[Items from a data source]
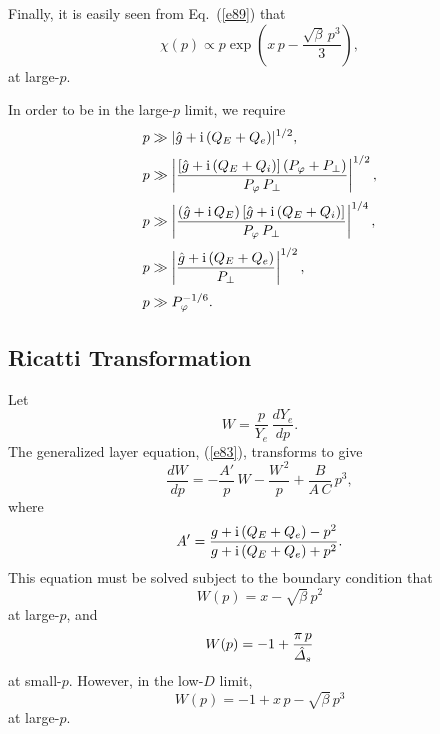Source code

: \documentclass[titlepage=false,12pt]{article}
\begin{document}
Finally, it is easily seen from Eq.~(\ref{e89}) that
\begin{equation}
\chi(p) \propto  p\exp\left(x\,p - \frac{\sqrt{\beta}\,p^3}{3}\right),
\end{equation}
at large-$p$. 

In order to be in the large-$p$ limit, we require
\begin{align}
p&\gg |\hat{g}+{\rm i}\,(Q_E+Q_e)|^{1/2},\\[0.5ex]
p&\gg\left|\frac{[\hat{g}+{\rm i}\,(Q_E+Q_i)]\,(P_\varphi + P_\perp)}{P_\varphi\,P_\perp}\right|^{1/2},\\[0.5ex]
p&\gg \left|\frac{(\hat{g}+{\rm i}\,Q_E)\,[\hat{g}+{\rm i}\,(Q_E+Q_i)]}{P_\varphi\,P_\perp}\right|^{1/4},\\[0.5ex]
p&\gg \left|\frac{\hat{g}+{\rm i}\,(Q_E+Q_e)}{P_\perp}\right|^{1/2},\\[0.5ex]
p&\gg P_\varphi^{-1/6}.
\end{align} 

\subsection{Ricatti Transformation}
Let 
\begin{equation}
W= \frac{p}{Y_e}\,\frac{dY_e}{dp}.
\end{equation}
The generalized layer equation, (\ref{e83}), transforms to give
\begin{equation}\label{e72a}
\frac{dW}{dp} =- \frac{A'}{p}\,W -\frac{W^{\,2}}{p} + \frac{B}{A\,C}\,p^3,
\end{equation}
where
\begin{equation}
A' = \frac{g+{\rm i}\,(Q_E+Q_e)-p^2}{g+{\rm i}\,(Q_E+Q_e)+p^2}.
\end{equation}
This equation must be solved subject to the boundary condition that
\begin{equation}\label{e63a}
W(p) = x-\sqrt{\beta}\,p^2
\end{equation}
at large-$p$, and
\begin{equation}\label{e73a}
W (p)=-1+\frac{\pi\,p}{\hat{\mit\Delta}_s}
\end{equation}
at small-$p$. 
However, in the low-$D$ limit,
\begin{equation}\label{e63aa}
W(p) = -1 +x\,p-\sqrt{\beta}\,p^3
\end{equation}
at large-$p$. 
\end{document}
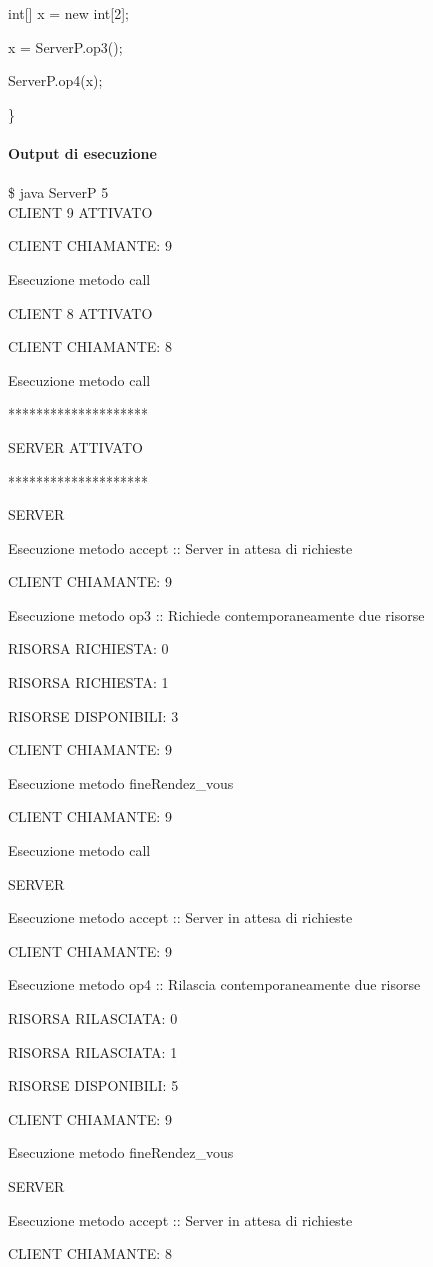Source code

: \documentclass[10pt, a4paper]{article}
\begin{document}
		int[] x = new int[2];

		x = ServerP.op3();

		ServerP.op4(x);

\}
\\\\
\textbf{Output di esecuzione}
\\\\
\$ java ServerP 5
\\

CLIENT 9 ATTIVATO

CLIENT CHIAMANTE: 9

Esecuzione metodo call

CLIENT 8 ATTIVATO

CLIENT CHIAMANTE: 8

Esecuzione metodo call

********************

SERVER ATTIVATO

********************

SERVER

Esecuzione metodo accept :: Server in attesa di richieste

CLIENT CHIAMANTE: 9

Esecuzione metodo op3 :: Richiede contemporaneamente due risorse

RISORSA RICHIESTA: 0

RISORSA RICHIESTA: 1

RISORSE DISPONIBILI: 3

CLIENT CHIAMANTE: 9

Esecuzione metodo fineRendez\_vous

CLIENT CHIAMANTE: 9

Esecuzione metodo call

SERVER

Esecuzione metodo accept :: Server in attesa di richieste

CLIENT CHIAMANTE: 9

Esecuzione metodo op4 :: Rilascia contemporaneamente due risorse

RISORSA RILASCIATA: 0

RISORSA RILASCIATA: 1

RISORSE DISPONIBILI: 5

CLIENT CHIAMANTE: 9

Esecuzione metodo fineRendez\_vous

SERVER

Esecuzione metodo accept :: Server in attesa di richieste

CLIENT CHIAMANTE: 8
\end{document}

**What is being asked**:
Go through the data above and return each line containing the string "perp".

**Task output**:
p&\gg\left|\frac{[\hat{g}+{\rm i}\,(Q_E+Q_i)]\,(P_\varphi + P_\perp)}{P_\varphi\,P_\perp}\right|^{1/2},\\[0.5ex]
p&\gg \left|\frac{(\hat{g}+{\rm i}\,Q_E)\,[\hat{g}+{\rm i}\,(Q_E+Q_i)]}{P_\varphi\,P_\perp}\right|^{1/4},\\[0.5ex]
p&\gg \left|\frac{\hat{g}+{\rm i}\,(Q_E+Q_e)}{P_\perp}\right|^{1/2},\\[0.5ex]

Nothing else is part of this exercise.